SACRAMENTO, Calif. (CN) — California officials hinted Tuesday that mandatory drought restrictions could soon be eased after statewide water use declined 24 percent in March.
Californians doubled their conservation totals from February, and officials attributed the impressive savings to a mix of powerful March storms and continued statewide drought awareness.
The stubborn five-year drought appears to be loosening its grip on the Golden State but residents must continue to “step up” and prepare for the sizzling summer months, according to State Water Resources Control Board Chair Felicia Marcus.
“Twenty-four percent in March is a stunningly welcome number,” Marcus said in a statement. “We may not need the same levels of conservation as last year, but we still need to keep all we can in our reservoirs and groundwater basins in case this winter is just a punctuation mark in a longer drought.”

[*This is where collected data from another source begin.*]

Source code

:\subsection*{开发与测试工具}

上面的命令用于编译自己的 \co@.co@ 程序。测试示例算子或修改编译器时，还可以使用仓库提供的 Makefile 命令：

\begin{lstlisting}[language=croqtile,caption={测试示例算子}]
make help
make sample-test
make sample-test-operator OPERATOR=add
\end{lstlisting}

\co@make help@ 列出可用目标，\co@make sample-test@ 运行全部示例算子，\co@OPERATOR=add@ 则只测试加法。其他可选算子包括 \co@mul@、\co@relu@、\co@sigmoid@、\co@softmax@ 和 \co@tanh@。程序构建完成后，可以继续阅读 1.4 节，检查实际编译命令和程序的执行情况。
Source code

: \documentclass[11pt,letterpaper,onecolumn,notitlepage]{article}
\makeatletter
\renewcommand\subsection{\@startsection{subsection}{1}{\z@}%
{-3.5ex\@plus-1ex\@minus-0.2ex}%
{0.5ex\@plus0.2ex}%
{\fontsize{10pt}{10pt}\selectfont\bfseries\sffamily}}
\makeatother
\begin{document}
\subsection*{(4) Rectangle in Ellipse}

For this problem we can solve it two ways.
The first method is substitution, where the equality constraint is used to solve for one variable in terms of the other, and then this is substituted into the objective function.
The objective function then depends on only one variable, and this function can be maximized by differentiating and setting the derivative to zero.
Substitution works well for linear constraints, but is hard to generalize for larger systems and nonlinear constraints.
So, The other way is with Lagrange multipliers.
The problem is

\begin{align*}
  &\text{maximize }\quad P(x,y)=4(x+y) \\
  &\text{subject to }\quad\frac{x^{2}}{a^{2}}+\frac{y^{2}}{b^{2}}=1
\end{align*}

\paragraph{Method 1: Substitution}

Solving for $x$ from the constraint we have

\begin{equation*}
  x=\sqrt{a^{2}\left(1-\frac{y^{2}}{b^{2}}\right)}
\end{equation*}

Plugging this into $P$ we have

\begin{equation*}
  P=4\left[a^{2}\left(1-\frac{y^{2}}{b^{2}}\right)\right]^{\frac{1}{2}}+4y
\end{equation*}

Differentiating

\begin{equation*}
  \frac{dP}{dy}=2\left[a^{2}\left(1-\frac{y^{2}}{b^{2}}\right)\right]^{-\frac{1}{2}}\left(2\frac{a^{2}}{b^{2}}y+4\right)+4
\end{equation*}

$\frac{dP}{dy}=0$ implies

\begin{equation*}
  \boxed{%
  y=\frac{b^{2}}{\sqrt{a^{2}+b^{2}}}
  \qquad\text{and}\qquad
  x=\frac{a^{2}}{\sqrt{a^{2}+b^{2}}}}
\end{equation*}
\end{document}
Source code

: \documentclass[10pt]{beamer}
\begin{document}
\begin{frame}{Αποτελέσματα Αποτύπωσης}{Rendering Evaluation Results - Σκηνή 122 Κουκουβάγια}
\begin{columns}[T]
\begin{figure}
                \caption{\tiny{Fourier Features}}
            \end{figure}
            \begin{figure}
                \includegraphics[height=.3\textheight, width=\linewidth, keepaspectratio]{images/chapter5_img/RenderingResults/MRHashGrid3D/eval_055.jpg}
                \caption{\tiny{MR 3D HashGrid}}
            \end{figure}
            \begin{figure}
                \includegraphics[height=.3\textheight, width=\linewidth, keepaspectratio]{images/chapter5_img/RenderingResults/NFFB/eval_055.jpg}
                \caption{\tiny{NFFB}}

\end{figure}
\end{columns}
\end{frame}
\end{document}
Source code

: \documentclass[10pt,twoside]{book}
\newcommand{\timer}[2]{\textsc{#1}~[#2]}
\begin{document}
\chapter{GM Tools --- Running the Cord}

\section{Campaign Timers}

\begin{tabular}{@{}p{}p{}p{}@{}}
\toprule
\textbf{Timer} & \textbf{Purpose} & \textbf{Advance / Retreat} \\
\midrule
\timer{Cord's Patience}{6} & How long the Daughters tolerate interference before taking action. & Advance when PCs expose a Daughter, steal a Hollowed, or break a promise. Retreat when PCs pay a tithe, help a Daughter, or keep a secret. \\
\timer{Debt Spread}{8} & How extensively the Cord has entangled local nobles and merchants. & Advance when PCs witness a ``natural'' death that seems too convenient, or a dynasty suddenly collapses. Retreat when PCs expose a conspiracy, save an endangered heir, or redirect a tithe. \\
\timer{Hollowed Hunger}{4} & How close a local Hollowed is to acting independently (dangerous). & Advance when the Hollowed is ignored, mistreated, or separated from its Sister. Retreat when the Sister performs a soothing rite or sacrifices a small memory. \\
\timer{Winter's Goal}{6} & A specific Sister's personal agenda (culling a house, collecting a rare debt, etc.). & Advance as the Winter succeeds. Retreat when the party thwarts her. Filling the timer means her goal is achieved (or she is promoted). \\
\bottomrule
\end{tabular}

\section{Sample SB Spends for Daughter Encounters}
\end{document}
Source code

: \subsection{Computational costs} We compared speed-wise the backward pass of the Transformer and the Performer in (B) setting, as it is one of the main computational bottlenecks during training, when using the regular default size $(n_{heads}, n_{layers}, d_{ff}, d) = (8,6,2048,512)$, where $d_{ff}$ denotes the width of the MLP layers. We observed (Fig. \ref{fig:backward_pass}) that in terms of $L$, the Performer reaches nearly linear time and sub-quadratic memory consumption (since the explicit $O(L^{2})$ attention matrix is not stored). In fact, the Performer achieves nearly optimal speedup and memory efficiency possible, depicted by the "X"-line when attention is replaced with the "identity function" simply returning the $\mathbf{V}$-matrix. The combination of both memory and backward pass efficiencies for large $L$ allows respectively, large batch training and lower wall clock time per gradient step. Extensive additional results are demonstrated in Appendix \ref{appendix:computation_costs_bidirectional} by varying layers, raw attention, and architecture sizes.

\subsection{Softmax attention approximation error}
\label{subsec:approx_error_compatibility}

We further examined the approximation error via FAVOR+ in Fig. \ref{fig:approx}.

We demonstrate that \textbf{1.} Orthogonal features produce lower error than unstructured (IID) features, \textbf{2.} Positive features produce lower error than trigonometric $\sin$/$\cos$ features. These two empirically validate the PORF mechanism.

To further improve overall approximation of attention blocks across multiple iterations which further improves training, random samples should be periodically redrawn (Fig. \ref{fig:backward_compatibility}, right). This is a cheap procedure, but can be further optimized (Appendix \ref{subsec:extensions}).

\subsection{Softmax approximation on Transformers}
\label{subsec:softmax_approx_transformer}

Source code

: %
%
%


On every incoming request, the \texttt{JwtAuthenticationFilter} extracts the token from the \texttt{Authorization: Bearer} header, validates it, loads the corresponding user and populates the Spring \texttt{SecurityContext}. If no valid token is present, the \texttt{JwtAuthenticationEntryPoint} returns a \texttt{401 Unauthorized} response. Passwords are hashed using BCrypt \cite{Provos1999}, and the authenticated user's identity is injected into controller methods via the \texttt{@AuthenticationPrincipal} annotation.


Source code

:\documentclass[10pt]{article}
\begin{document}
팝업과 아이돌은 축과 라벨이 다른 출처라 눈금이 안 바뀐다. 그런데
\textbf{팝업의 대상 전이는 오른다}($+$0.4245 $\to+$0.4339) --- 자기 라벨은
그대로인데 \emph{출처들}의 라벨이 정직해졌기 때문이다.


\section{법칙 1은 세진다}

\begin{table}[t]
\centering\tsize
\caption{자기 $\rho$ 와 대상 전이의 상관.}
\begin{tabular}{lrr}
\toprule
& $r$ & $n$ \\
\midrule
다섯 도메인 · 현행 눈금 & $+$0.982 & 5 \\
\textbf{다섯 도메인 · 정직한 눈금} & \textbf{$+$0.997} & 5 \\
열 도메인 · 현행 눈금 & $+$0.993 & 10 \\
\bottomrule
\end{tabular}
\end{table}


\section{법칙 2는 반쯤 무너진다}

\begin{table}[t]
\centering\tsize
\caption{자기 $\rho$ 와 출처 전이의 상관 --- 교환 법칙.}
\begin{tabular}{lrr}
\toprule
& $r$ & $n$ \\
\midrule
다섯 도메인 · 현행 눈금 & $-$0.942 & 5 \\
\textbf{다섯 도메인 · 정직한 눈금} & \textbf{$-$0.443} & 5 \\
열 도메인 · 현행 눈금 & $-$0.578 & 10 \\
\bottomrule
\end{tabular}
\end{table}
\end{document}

The water board has been tracking California’s urban water use for over a year and comparing the savings to 2013 levels. Gov. Jerry Brown issued the state’s first-ever mandatory water restrictions in April 2015 and tasked the water board with creating a statewide 25 percent water savings plan.
Brown’s emergency order was extended by the water board after Californians narrowly missed the goal, combining to slash urban water use by 24 percent over the nine-month stretch. March’s results follow five consecutive months in which the state fell short of Brown’s lofty goal.
With the state’s northern reservoirs currently at near capacity and a healthy snowpack beginning to melt, the water board has been soliciting ideas regarding the possibility of revising and loosening the drought restrictions. The regulator will consider staff proposals at a meeting May 18.
“We’ve gotten a bit of a reprieve, but not a hall pass. Now we are figuring out how to appropriately adjust to a better but not ideal situation,” Marcus said.
Over the last 10 months, Californians have saved a cumulative 23.9 percent, equal to 422 billion gallons. In March, 71 percent of the state’s water suppliers met or were within one percentage point of their assigned conservation standard.
The Orange Vale Water Company in northeast Sacramento County saved 67 percent over the same time period in 2013.